Of course, here is where your non-drinking friends have their time to shine. We not only stop someone twice your size from pounding you into the ground by citing your inability to hold your liquor, but we help you clean yourself up after you vomit, and calmly tell you the truth when you ask, “What the hell happened last night?” — but that’s what sober friends are for, right? Moreover, we keep a stiff upper lip and don’t throttle you when you blame the rum in lieu of apologizing for “being a jerk while I was wasted.”

Maybe I’m just old and crotchety before my time, but I seem to lack the patience I once had for booze-induced rampages at 5:30 a.m. on a Wednesday. I thought once people turned 21, the thrill of drinking would vanish at the same time one realized the threat of severe cirrhosis of the liver. Sure, there are plenty of social drinkers who don’t turn into “The Incredible Hulk-ing Mess,” and they help take care of the lushes that have so many Mai Tais they forget their names. I don’t see how it’s fun to drink so heavily that you pass out and retain absolutely no memory of the night, then have to go to brunch and be reviled and mocked with stories of your deluded debauchery the previous evening. But the Bacchanalia was worth it, or at least you keep telling yourself that …
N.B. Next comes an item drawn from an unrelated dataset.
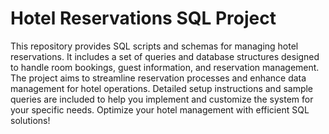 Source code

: # Hotel Reservations SQL Project
This repository provides SQL scripts and schemas for managing hotel reservations. It includes a set of queries and database structures designed to handle room bookings, guest information, and reservation management. The project aims to streamline reservation processes and enhance data management for hotel operations. Detailed setup instructions and sample queries are included to help you implement and customize the system for your specific needs. Optimize your hotel management with efficient SQL solutions!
So for those of you considering getting tanked to make up for all those nights that section and papers kept you dry, how about we keep it to a dull roar, or at least a slurred yell. Instead of binge-drinking like a bunch of teenagers sneaking beers while mom and dad aren’t looking, how about you settle for mildly sloshed like a responsible adult, and avoid doing the things that your friends normally have to apologize for in your stead. They’ll thank you, I’ll thank you, and believe me — after seeing one too many trashed Yalie fall into the imitation crab-meat salad, Mohammed will thank you too. The Inuit have more than 12 words for snow — Yalies have [count them in this article] quite a few words for being, well, drrrrrrrrrruuuuuuuuuunk.